● **Rendered images with source text**:

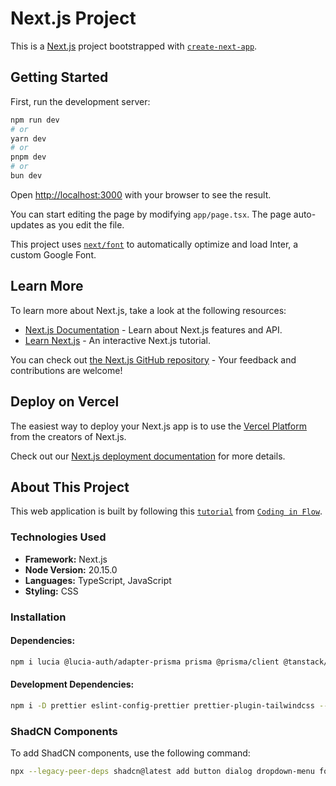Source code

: 
# Next.js Project

This is a [Next.js](https://nextjs.org) project bootstrapped with [`create-next-app`](https://nextjs.org/docs/app/api-reference/create-next-app).

## Getting Started

First, run the development server:

```bash
npm run dev
# or
yarn dev
# or
pnpm dev
# or
bun dev
```

Open [http://localhost:3000](http://localhost:3000) with your browser to see the result.

You can start editing the page by modifying `app/page.tsx`. The page auto-updates as you edit the file.

This project uses [`next/font`](https://nextjs.org/docs/app/building-your-application/optimizing/fonts) to automatically optimize and load Inter, a custom Google Font.

## Learn More

To learn more about Next.js, take a look at the following resources:

- [Next.js Documentation](https://nextjs.org/docs) - Learn about Next.js features and API.
- [Learn Next.js](https://nextjs.org/learn) - An interactive Next.js tutorial.

You can check out [the Next.js GitHub repository](https://github.com/vercel/next.js) - Your feedback and contributions are welcome!

## Deploy on Vercel

The easiest way to deploy your Next.js app is to use the [Vercel Platform](https://vercel.com/new?utm_medium=default-template&filter=next.js&utm_source=create-next-app&utm_campaign=create-next-app-readme) from the creators of Next.js.

Check out our [Next.js deployment documentation](https://nextjs.org/docs/app/building-your-application/deploying) for more details.

## About This Project

This web application is built by following this [`tutorial`](https://www.youtube.com/watch?v=TyV12oBDsYI) from [`Coding in Flow`](https://www.youtube.com/@codinginflow).

### Technologies Used

- **Framework:** Next.js
- **Node Version:** 20.15.0
- **Languages:** TypeScript, JavaScript
- **Styling:** CSS

### Installation

#### Dependencies:

```bash
npm i lucia @lucia-auth/adapter-prisma prisma @prisma/client @tanstack/react-query @tanstack/react-query-devtools @tiptap/react @tiptap/starter-kit @tiptap/extension-placeholder @tiptap/pm uploadthing @uploadthing/react arctic date-fns ky next-themes react-cropper react-image-file-resizer react-intersection-observer react-linkify-it stream-chat stream-chat-react --legacy-peer-deps
```

#### Development Dependencies:

```bash
npm i -D prettier eslint-config-prettier prettier-plugin-tailwindcss --legacy-peer-deps
```

### ShadCN Components

To add ShadCN components, use the following command:

```bash
npx --legacy-peer-deps shadcn@latest add button dialog dropdown-menu form input label skeleton tabs textarea toast tooltip
```

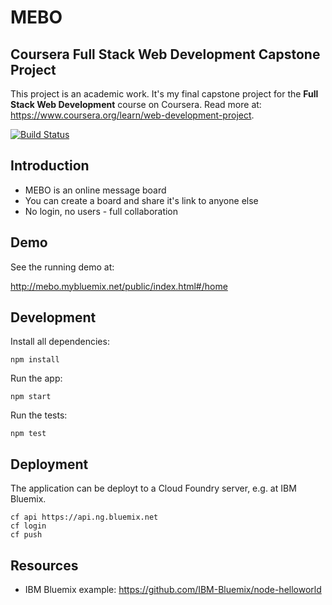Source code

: MEBO
====

Coursera Full Stack Web Development Capstone Project
----------------------------------------------------

This project is an academic work. 
It's my final capstone project for the **Full Stack Web Development** course on Coursera. 
Read more at: https://www.coursera.org/learn/web-development-project.

[![Build Status](https://travis-ci.org/tuhrig/mebo.svg?branch=master)](https://travis-ci.org/tuhrig/mebo)

## Introduction

- MEBO is an online message board
- You can create a board and share it's link to anyone else
- No login, no users - full collaboration

## Demo

See the running demo at:

http://mebo.mybluemix.net/public/index.html#/home

## Development

Install all dependencies:

```
npm install
```

Run the app:

```
npm start
```

Run the tests:

```
npm test
```

## Deployment

The application can be deployt to a Cloud Foundry server, e.g. at IBM Bluemix.


```
cf api https://api.ng.bluemix.net
cf login
cf push
```

## Resources

- IBM Bluemix example: https://github.com/IBM-Bluemix/node-helloworld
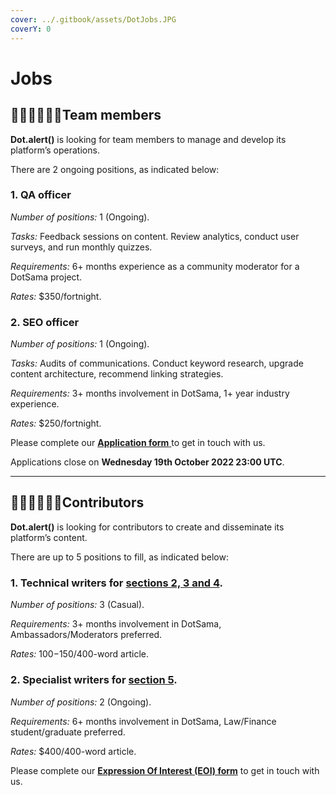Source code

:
 ```yaml
---
cover: ../.gitbook/assets/DotJobs.JPG
coverY: 0
---
```


# Jobs

## 👩🏿‍💻👨🏼‍💻**Team members**

**Dot.alert()** is looking for team members to manage and develop its platform’s operations.

There are 2 ongoing positions, as indicated below:

### **1. QA officer**

_Number of positions:_ 1 (Ongoing).

_Tasks:_ Feedback sessions on content. Review analytics, conduct user surveys, and run monthly quizzes.

_Requirements:_ 6+ months experience as a community moderator for a DotSama project.

_Rates:_ $350/fortnight.



### **2. SEO officer**&#x20;

_Number of positions:_ 1 (Ongoing).

_Tasks:_ Audits of communications. Conduct keyword research, upgrade content architecture, recommend linking strategies.

_Requirements:_ 3+ months involvement in DotSama, 1+ year industry experience.

_Rates:_ $250/fortnight.



Please complete our [**Application form** ](https://forms.gle/rdpbd6sQNYMoui1w9)to get in touch with us.

Applications close on **Wednesday 19th October 2022 23:00 UTC**.

****

## 👨🏻‍💼👩🏾‍💼Contributors

**Dot.alert()** is looking for contributors to create and disseminate its platform’s content.

There are up to 5 positions to fill, as indicated below:

### **1. Technical writers for** [**sections 2, 3 and 4**](https://docs.google.com/document/d/1TXH0E2CD12aLhXjQWdHUvx0gZ6jyUn5HZbGIisgb4Eo/edit?usp=sharing)**.**&#x20;

_Number of positions:_ 3 (Casual).

_Requirements:_ 3+ months involvement in DotSama, Ambassadors/Moderators preferred.

_Rates:_ $100-$150/400-word article.



### **2. Specialist writers for** [**section 5**](https://docs.google.com/document/d/1TXH0E2CD12aLhXjQWdHUvx0gZ6jyUn5HZbGIisgb4Eo/edit?usp=sharing)**.**&#x20;

_Number of positions:_ 2 (Ongoing).

_Requirements:_ 6+ months involvement in DotSama, Law/Finance student/graduate preferred.

_Rates:_ $400/400-word article.



Please complete our [**Expression Of Interest (EOI) form**](https://forms.gle/J7qvCvr9s5BRuowU7) to get in touch with us.

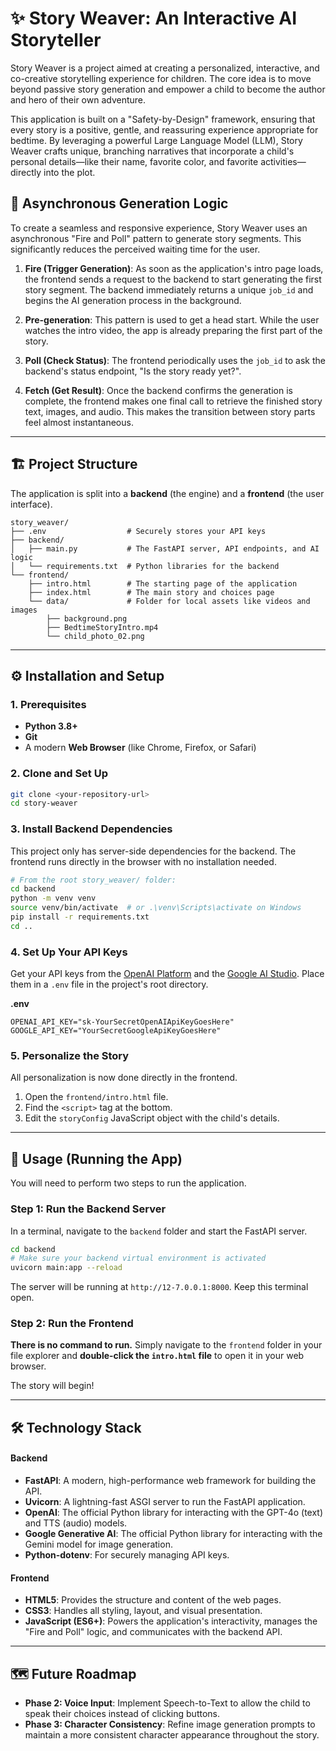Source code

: # ✨ Story Weaver: An Interactive AI Storyteller

Story Weaver is a project aimed at creating a personalized, interactive, and co-creative storytelling experience for children. The core idea is to move beyond passive story generation and empower a child to become the author and hero of their own adventure.

This application is built on a "Safety-by-Design" framework, ensuring that every story is a positive, gentle, and reassuring experience appropriate for bedtime. By leveraging a powerful Large Language Model (LLM), Story Weaver crafts unique, branching narratives that incorporate a child's personal details—like their name, favorite color, and favorite activities—directly into the plot.

## 🧠 Asynchronous Generation Logic

To create a seamless and responsive experience, Story Weaver uses an asynchronous "Fire and Poll" pattern to generate story segments. This significantly reduces the perceived waiting time for the user.

1.  **Fire (Trigger Generation)**: As soon as the application's intro page loads, the frontend sends a request to the backend to start generating the first story segment. The backend immediately returns a unique `job_id` and begins the AI generation process in the background.

2.  **Pre-generation**: This pattern is used to get a head start. While the user watches the intro video, the app is already preparing the first part of the story.

3.  **Poll (Check Status)**: The frontend periodically uses the `job_id` to ask the backend's status endpoint, "Is the story ready yet?".

4.  **Fetch (Get Result)**: Once the backend confirms the generation is complete, the frontend makes one final call to retrieve the finished story text, images, and audio. This makes the transition between story parts feel almost instantaneous.

---

## 🏗️ Project Structure

The application is split into a **backend** (the engine) and a **frontend** (the user interface).

```
story_weaver/
├── .env                  # Securely stores your API keys
├── backend/
│   ├── main.py           # The FastAPI server, API endpoints, and AI logic
│   └── requirements.txt  # Python libraries for the backend
└── frontend/
    ├── intro.html        # The starting page of the application
    ├── index.html        # The main story and choices page
    └── data/             # Folder for local assets like videos and images
        ├── background.png
        ├── BedtimeStoryIntro.mp4
        └── child_photo_02.png
```

---

## ⚙️ Installation and Setup

### 1. Prerequisites

* **Python 3.8+**
* **Git**
* A modern **Web Browser** (like Chrome, Firefox, or Safari)

### 2. Clone and Set Up

```bash
git clone <your-repository-url>
cd story-weaver
```

### 3. Install Backend Dependencies

This project only has server-side dependencies for the backend. The frontend runs directly in the browser with no installation needed.

```bash
# From the root story_weaver/ folder:
cd backend
python -m venv venv
source venv/bin/activate  # or .\venv\Scripts\activate on Windows
pip install -r requirements.txt
cd .. 
```

### 4. Set Up Your API Keys

Get your API keys from the [OpenAI Platform](https://platform.openai.com/api-keys) and the [Google AI Studio](https://aistudio.google.com/app/apikey). Place them in a `.env` file in the project's root directory.

**.env**
```
OPENAI_API_KEY="sk-YourSecretOpenAIApiKeyGoesHere"
GOOGLE_API_KEY="YourSecretGoogleApiKeyGoesHere"
```

### 5. Personalize the Story

All personalization is now done directly in the frontend.

1.  Open the `frontend/intro.html` file.
2.  Find the `<script>` tag at the bottom.
3.  Edit the `storyConfig` JavaScript object with the child's details.

---

## 🚀 Usage (Running the App)

You will need to perform two steps to run the application.

### Step 1: Run the Backend Server

In a terminal, navigate to the `backend` folder and start the FastAPI server.
```bash
cd backend
# Make sure your backend virtual environment is activated
uvicorn main:app --reload
```
The server will be running at `http://12-7.0.0.1:8000`. Keep this terminal open.

### Step 2: Run the Frontend

**There is no command to run.** Simply navigate to the `frontend` folder in your file explorer and **double-click the `intro.html` file** to open it in your web browser.

The story will begin!

---

## 🛠️ Technology Stack

#### Backend
* **FastAPI**: A modern, high-performance web framework for building the API.
* **Uvicorn**: A lightning-fast ASGI server to run the FastAPI application.
* **OpenAI**: The official Python library for interacting with the GPT-4o (text) and TTS (audio) models.
* **Google Generative AI**: The official Python library for interacting with the Gemini model for image generation.
* **Python-dotenv**: For securely managing API keys.

#### Frontend
* **HTML5**: Provides the structure and content of the web pages.
* **CSS3**: Handles all styling, layout, and visual presentation.
* **JavaScript (ES6+)**: Powers the application's interactivity, manages the "Fire and Poll" logic, and communicates with the backend API.

---

## 🗺️ Future Roadmap

* **Phase 2: Voice Input**: Implement Speech-to-Text to allow the child to speak their choices instead of clicking buttons.
* **Phase 3: Character Consistency**: Refine image generation prompts to maintain a more consistent character appearance throughout the story.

● **How to complete this task**: Extract from the records above the lines from the one containing "The story will begin!" to the one containing "#### Frontend", both lines included, exactly as they appear and with nothing else.

● **Written solution**:
The story will begin!

---

## 🛠️ Technology Stack

#### Backend
* **FastAPI**: A modern, high-performance web framework for building the API.
* **Uvicorn**: A lightning-fast ASGI server to run the FastAPI application.
* **OpenAI**: The official Python library for interacting with the GPT-4o (text) and TTS (audio) models.
* **Google Generative AI**: The official Python library for interacting with the Gemini model for image generation.
* **Python-dotenv**: For securely managing API keys.

#### Frontend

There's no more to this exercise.